Für die Königsklasse hier im Forum kannst du ja noch an deiner Rechtschreibung und Grammatik üben.
Für eins, zwei Wochen ruhig mal deine Beiträg vor dem Abschicken nochmal durchlesen. Du wirst dich erschrecken, wie viel deine Beiträge dadurch an Qualität gewinnen.


----------



## kbikeexklusive (13. Oktober 2011)

ja grins,
  habe gestern gefeiert und nicht so drauf geachtet ) aber danke nehme es mir zu Herzen!!


----------



## Cube99 (13. Oktober 2011)

danke Leute für die Tipps!!!
Ich bin auch schon fleißig am üben...
Also bin dann wieder draußen beim üben


----------



## MTB-News.de




----------



## Jogi (13. Oktober 2011)

lekanteto schrieb:


> Für die Königsklasse hier im Forum kannst du ja noch an deiner Rechtschreibung und Grammatik üben.
> Für eins, zwei Wochen ruhig mal deine Beiträg vor dem Abschicken nochmal durchlesen. Du wirst dich erschrecken, wie viel deine Beiträge dadurch an Qualität gewinnen.



hehehe,
die einen üben sich an Rechtschreibung, die anderen am Manual 

ps. ihc wred jtzet mal miene Rehctshcriebnug ewtas vrenahcläsisgen


----------



## Cube99 (13. Oktober 2011)

Komme gerade von draußen... Ich bekomme das Vorderrad einfach nicht hoch!!! Ich bin jetzt schon mitm Arsch aufn Reifen gehockt, und es geht immer noch nicht hoch!!!
Ich bekomme es mit meiner eigenen Technik schon in die Luft, aber dann ist sofort der Körperschwerpunkt zu weit vorne und das VR fällt wieder zu Boden!!!


----------



## ylfcm (13. Oktober 2011)

im nachhinein würde ich wohl jedem empfehlen am anfang 50x so viel zu ziehen, dass man nach hinten absteigt. 
so merkt man erstmal, wie viel man überhaupt ziehen kann und verliert außerdem die angst nach hinten überzufallen.

ansonsten darf man halt nicht die geduld verlieren. bis ich wirklich sagen konnte, dass ich den manual kann, sind doch so einige jahre ins land gezogen


----------



## jedy (14. Oktober 2011)

Cube99 schrieb:


> Komme gerade von draußen... Ich bekomme das Vorderrad einfach nicht hoch!!! Ich bin jetzt schon mitm Arsch aufn Reifen gehockt, und es geht immer noch nicht hoch!!!
> Ich bekomme es mit meiner eigenen Technik schon in die Luft, aber dann ist sofort der Körperschwerpunkt zu weit vorne und das VR fällt wieder zu Boden!!!


 
den fehler den man am anfang immer macht, ist, dass man denkt man muss am vorderrad ziehen. dabei ist es eher eine flüssige bewegung, statt einem "stupiden" ziehen.

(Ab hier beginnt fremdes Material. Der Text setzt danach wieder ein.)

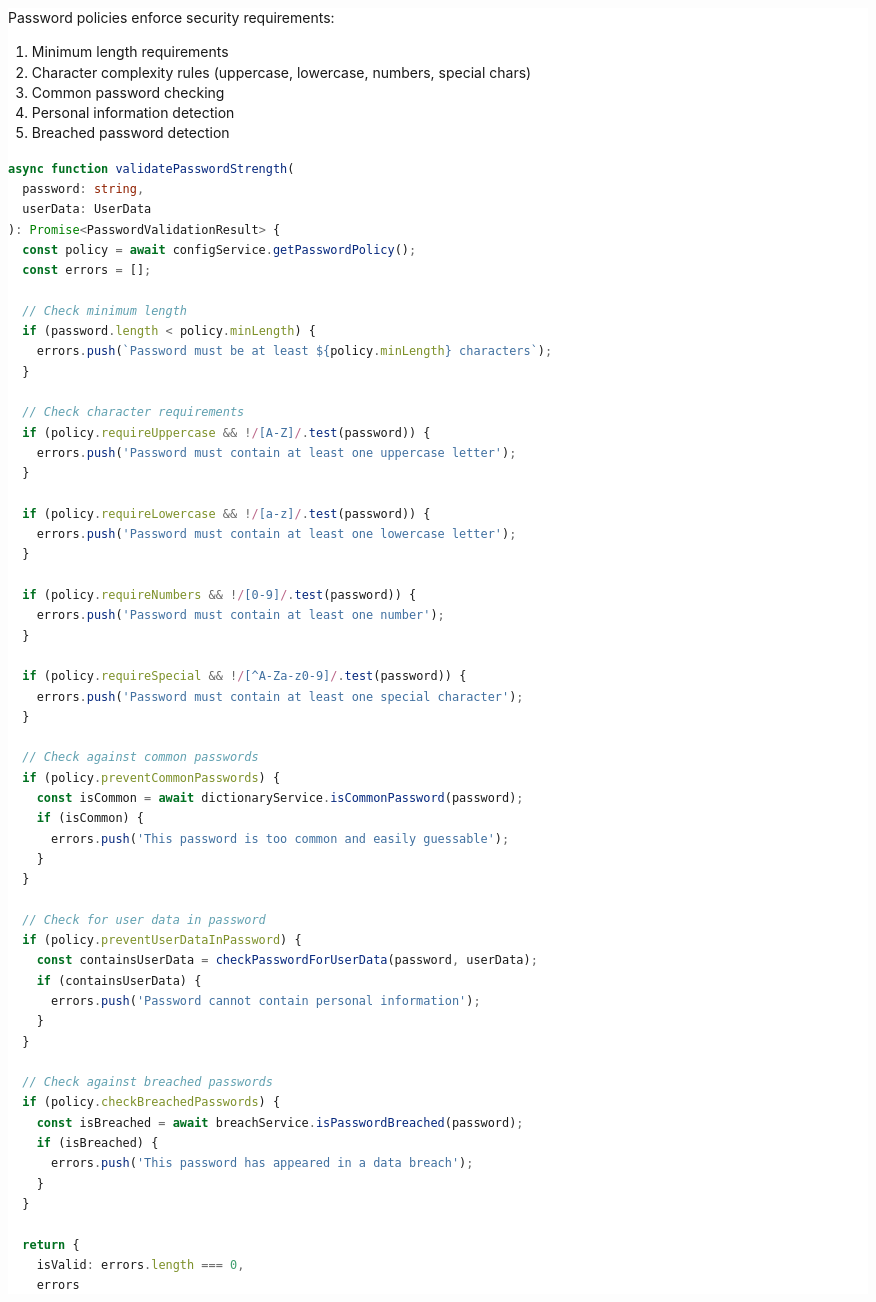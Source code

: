 Password policies enforce security requirements:

1. Minimum length requirements
2. Character complexity rules (uppercase, lowercase, numbers, special chars)
3. Common password checking
4. Personal information detection
5. Breached password detection

```typescript
async function validatePasswordStrength(
  password: string,
  userData: UserData
): Promise<PasswordValidationResult> {
  const policy = await configService.getPasswordPolicy();
  const errors = [];
  
  // Check minimum length
  if (password.length < policy.minLength) {
    errors.push(`Password must be at least ${policy.minLength} characters`);
  }
  
  // Check character requirements
  if (policy.requireUppercase && !/[A-Z]/.test(password)) {
    errors.push('Password must contain at least one uppercase letter');
  }
  
  if (policy.requireLowercase && !/[a-z]/.test(password)) {
    errors.push('Password must contain at least one lowercase letter');
  }
  
  if (policy.requireNumbers && !/[0-9]/.test(password)) {
    errors.push('Password must contain at least one number');
  }
  
  if (policy.requireSpecial && !/[^A-Za-z0-9]/.test(password)) {
    errors.push('Password must contain at least one special character');
  }
  
  // Check against common passwords
  if (policy.preventCommonPasswords) {
    const isCommon = await dictionaryService.isCommonPassword(password);
    if (isCommon) {
      errors.push('This password is too common and easily guessable');
    }
  }
  
  // Check for user data in password
  if (policy.preventUserDataInPassword) {
    const containsUserData = checkPasswordForUserData(password, userData);
    if (containsUserData) {
      errors.push('Password cannot contain personal information');
    }
  }
  
  // Check against breached passwords
  if (policy.checkBreachedPasswords) {
    const isBreached = await breachService.isPasswordBreached(password);
    if (isBreached) {
      errors.push('This password has appeared in a data breach');
    }
  }
  
  return {
    isValid: errors.length === 0,
    errors
```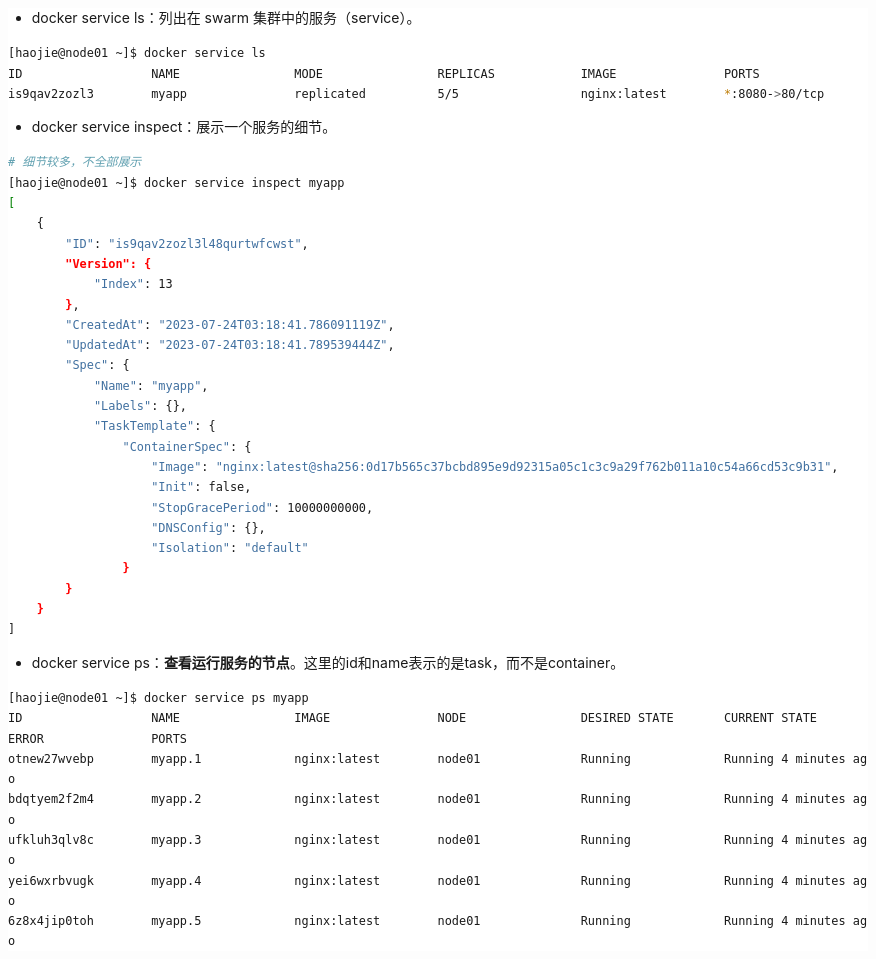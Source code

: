 - docker service ls：列出在 swarm 集群中的服务（service）。

```bash
[haojie@node01 ~]$ docker service ls
ID                  NAME                MODE                REPLICAS            IMAGE               PORTS
is9qav2zozl3        myapp               replicated          5/5                 nginx:latest        *:8080->80/tcp
```

-  docker service inspect：展示一个服务的细节。

```bash
# 细节较多，不全部展示
[haojie@node01 ~]$ docker service inspect myapp
[
    {
        "ID": "is9qav2zozl3l48qurtwfcwst",
        "Version": {
            "Index": 13
        },
        "CreatedAt": "2023-07-24T03:18:41.786091119Z",
        "UpdatedAt": "2023-07-24T03:18:41.789539444Z",
        "Spec": {
            "Name": "myapp",
            "Labels": {},
            "TaskTemplate": {
                "ContainerSpec": {
                    "Image": "nginx:latest@sha256:0d17b565c37bcbd895e9d92315a05c1c3c9a29f762b011a10c54a66cd53c9b31",
                    "Init": false,
                    "StopGracePeriod": 10000000000,
                    "DNSConfig": {},
                    "Isolation": "default"
                }
        }
    }
]
```

- docker service ps：**查看运行服务的节点**。这里的id和name表示的是task，而不是container。

```bash
[haojie@node01 ~]$ docker service ps myapp
ID                  NAME                IMAGE               NODE                DESIRED STATE       CURRENT STATE           ERROR               PORTS
otnew27wvebp        myapp.1             nginx:latest        node01              Running             Running 4 minutes ago
bdqtyem2f2m4        myapp.2             nginx:latest        node01              Running             Running 4 minutes ago
ufkluh3qlv8c        myapp.3             nginx:latest        node01              Running             Running 4 minutes ago
yei6wxrbvugk        myapp.4             nginx:latest        node01              Running             Running 4 minutes ago
6z8x4jip0toh        myapp.5             nginx:latest        node01              Running             Running 4 minutes ago
```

stell dich mal links neben dein fahrrad. nimm den lenker in die hand, als ob du auf dem bike sitzen würdest und beuge die arme. dann strecke die arme und rolle dabei mit dem vorderrad nach vorne, dass es in die luft steigt. du bleibst dabei natürlich auf der stelle stehen. diese bewegung machst einige male, bis du ein gefühl dafür hast.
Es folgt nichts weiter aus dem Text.